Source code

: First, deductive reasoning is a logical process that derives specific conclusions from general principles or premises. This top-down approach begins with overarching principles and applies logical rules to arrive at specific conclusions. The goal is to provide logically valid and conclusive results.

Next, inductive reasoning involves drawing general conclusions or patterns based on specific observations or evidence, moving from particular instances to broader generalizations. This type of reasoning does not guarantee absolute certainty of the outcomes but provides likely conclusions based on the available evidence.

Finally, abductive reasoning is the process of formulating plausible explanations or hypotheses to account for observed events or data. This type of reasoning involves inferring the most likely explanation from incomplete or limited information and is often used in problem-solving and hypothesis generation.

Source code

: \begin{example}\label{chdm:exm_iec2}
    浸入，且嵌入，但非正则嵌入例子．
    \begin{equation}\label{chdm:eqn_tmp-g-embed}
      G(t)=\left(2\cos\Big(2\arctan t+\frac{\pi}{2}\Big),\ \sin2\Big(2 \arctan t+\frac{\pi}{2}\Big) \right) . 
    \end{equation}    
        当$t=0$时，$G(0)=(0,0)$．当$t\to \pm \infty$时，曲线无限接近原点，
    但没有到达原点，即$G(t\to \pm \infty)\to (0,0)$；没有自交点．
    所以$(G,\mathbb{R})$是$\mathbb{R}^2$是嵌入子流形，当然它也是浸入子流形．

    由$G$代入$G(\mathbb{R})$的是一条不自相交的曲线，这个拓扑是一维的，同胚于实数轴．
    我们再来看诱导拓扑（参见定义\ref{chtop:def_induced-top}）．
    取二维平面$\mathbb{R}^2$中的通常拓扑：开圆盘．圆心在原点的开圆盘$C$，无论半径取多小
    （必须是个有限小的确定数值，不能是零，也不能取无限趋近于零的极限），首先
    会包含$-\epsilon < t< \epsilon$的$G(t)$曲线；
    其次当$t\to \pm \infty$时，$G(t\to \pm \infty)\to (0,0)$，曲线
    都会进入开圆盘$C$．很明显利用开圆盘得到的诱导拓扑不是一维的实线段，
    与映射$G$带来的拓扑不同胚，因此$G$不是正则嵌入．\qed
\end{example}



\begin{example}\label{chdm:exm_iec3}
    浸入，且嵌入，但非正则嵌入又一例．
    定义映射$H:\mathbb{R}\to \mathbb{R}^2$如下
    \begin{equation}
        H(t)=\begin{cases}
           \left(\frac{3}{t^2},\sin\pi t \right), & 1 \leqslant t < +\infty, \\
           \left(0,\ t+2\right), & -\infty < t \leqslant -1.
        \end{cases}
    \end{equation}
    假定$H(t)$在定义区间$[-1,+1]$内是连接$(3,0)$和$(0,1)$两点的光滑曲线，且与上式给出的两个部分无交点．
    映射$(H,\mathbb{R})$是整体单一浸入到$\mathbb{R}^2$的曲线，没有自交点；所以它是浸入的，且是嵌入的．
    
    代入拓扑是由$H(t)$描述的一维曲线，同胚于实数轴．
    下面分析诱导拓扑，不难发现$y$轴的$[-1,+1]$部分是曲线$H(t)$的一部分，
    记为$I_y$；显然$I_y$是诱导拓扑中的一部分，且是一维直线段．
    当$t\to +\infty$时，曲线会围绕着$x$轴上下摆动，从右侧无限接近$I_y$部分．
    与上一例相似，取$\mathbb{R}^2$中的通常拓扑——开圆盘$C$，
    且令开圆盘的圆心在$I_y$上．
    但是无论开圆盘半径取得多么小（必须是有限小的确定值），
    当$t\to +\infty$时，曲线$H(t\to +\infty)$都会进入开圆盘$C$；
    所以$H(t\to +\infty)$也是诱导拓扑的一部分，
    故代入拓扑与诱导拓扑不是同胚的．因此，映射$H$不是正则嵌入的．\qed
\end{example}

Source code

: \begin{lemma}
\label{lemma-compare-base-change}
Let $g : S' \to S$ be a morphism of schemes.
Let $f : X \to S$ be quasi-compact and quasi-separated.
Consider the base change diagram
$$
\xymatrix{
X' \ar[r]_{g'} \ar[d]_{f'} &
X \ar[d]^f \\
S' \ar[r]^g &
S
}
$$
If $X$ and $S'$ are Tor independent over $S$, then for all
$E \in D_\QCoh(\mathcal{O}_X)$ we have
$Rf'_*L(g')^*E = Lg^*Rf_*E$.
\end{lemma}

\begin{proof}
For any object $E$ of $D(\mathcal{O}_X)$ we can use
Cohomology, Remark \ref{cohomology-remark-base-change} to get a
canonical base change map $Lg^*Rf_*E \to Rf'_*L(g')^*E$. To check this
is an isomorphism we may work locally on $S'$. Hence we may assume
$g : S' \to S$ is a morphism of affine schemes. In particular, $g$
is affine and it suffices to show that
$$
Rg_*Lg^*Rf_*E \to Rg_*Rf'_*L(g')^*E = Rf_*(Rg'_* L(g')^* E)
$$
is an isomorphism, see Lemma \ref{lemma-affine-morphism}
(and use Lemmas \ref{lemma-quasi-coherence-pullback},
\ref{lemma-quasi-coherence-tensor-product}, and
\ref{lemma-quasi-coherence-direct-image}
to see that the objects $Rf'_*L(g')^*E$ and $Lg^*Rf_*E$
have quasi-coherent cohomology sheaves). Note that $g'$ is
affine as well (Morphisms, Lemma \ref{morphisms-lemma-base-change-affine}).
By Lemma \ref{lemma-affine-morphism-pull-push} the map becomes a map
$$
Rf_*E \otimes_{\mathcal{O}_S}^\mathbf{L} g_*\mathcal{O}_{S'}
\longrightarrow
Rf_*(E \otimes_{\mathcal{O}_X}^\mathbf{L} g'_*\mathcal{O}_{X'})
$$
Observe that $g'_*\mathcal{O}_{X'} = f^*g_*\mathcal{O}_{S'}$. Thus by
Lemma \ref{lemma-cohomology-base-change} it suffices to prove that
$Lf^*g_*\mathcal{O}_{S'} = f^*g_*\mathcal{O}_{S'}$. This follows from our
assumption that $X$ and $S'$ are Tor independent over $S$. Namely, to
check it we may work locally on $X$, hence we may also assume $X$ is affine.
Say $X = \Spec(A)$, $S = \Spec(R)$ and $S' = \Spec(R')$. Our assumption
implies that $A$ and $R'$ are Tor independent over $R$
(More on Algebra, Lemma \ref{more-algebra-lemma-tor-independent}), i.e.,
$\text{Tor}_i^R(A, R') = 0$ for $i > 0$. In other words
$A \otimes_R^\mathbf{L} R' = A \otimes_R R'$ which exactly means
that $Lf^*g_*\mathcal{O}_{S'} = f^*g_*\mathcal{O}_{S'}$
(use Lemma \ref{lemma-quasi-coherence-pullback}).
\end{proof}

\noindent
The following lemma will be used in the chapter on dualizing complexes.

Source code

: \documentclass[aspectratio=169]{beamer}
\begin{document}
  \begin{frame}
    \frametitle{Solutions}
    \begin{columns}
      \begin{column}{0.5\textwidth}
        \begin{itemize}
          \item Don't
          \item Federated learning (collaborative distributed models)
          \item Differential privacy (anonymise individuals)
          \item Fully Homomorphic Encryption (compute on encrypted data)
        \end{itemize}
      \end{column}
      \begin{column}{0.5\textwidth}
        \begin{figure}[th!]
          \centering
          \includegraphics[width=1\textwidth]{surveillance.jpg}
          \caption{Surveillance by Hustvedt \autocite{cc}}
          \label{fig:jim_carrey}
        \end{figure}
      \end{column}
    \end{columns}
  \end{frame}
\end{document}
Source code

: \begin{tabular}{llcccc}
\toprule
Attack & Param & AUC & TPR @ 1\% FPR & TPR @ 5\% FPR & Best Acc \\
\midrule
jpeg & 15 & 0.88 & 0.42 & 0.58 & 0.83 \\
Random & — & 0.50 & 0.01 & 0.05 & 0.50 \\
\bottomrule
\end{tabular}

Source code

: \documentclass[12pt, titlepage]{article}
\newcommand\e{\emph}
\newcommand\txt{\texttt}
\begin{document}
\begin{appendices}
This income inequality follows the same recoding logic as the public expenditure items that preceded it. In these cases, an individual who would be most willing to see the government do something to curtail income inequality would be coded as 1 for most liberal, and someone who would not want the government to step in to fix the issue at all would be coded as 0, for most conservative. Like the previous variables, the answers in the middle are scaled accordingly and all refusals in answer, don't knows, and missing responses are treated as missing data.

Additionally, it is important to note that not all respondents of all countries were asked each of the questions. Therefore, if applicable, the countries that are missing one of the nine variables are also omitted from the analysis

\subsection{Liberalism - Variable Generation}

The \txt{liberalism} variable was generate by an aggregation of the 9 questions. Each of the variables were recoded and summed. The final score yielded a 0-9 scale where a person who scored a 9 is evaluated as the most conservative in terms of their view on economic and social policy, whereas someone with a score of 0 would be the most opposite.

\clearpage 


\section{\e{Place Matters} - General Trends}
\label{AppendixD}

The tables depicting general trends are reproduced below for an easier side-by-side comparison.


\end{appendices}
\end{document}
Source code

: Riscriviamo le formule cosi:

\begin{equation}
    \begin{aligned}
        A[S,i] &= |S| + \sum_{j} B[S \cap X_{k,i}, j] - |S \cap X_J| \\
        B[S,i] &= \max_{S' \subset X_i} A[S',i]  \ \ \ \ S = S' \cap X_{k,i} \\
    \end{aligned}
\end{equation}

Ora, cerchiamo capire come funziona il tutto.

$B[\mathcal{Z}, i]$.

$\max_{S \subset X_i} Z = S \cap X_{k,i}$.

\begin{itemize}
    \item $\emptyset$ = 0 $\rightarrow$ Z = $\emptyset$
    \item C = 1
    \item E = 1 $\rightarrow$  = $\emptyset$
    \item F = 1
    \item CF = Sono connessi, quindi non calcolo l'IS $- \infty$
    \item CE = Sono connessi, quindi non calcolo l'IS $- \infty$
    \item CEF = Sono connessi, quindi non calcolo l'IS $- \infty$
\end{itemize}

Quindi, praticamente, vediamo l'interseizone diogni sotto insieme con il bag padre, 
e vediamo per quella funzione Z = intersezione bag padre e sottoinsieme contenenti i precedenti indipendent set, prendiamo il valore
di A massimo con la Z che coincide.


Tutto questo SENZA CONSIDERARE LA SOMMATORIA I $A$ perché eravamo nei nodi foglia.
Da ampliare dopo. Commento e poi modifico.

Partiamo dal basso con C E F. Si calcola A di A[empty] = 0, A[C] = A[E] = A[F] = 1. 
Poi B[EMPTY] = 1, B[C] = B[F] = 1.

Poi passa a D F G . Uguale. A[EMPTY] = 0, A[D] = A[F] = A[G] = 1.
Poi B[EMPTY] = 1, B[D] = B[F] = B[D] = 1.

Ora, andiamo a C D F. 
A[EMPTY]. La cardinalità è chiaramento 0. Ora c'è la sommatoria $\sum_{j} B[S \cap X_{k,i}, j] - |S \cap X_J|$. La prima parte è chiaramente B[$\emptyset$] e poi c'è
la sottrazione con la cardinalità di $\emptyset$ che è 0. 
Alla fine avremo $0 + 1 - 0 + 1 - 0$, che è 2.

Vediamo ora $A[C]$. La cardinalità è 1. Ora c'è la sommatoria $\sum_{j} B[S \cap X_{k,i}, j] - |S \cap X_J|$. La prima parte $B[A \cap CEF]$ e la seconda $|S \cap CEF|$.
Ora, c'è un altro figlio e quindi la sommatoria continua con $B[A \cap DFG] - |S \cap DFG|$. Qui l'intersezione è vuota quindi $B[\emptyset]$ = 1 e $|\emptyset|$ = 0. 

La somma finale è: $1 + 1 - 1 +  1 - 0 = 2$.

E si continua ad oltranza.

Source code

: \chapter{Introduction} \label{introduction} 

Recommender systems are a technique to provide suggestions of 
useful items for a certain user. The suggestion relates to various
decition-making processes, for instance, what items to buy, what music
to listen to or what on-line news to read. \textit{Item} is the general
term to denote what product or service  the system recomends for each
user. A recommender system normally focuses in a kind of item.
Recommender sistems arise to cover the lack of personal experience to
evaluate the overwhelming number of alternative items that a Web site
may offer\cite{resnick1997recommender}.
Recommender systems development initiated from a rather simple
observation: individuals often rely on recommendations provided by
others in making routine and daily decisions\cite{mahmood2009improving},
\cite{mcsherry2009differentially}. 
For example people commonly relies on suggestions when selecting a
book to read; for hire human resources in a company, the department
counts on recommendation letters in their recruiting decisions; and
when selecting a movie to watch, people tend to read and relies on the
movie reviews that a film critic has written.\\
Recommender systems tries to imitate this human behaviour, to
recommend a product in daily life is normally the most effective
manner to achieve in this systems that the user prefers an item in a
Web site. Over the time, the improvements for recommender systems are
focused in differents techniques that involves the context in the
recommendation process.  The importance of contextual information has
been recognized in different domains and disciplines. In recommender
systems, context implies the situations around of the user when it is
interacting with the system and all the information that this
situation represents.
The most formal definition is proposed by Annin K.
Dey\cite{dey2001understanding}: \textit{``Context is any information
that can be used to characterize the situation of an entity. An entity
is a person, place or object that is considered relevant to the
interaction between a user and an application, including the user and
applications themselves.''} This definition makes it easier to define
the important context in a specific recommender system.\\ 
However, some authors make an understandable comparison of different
————————
■ Directions ■
Where does the word "padre" appear in the material above? Copy every line that holds it.

■ Answer section ■
Quindi, praticamente, vediamo l'interseizone diogni sotto insieme con il bag padre, 
e vediamo per quella funzione Z = intersezione bag padre e sottoinsieme contenenti i precedenti indipendent set, prendiamo il valore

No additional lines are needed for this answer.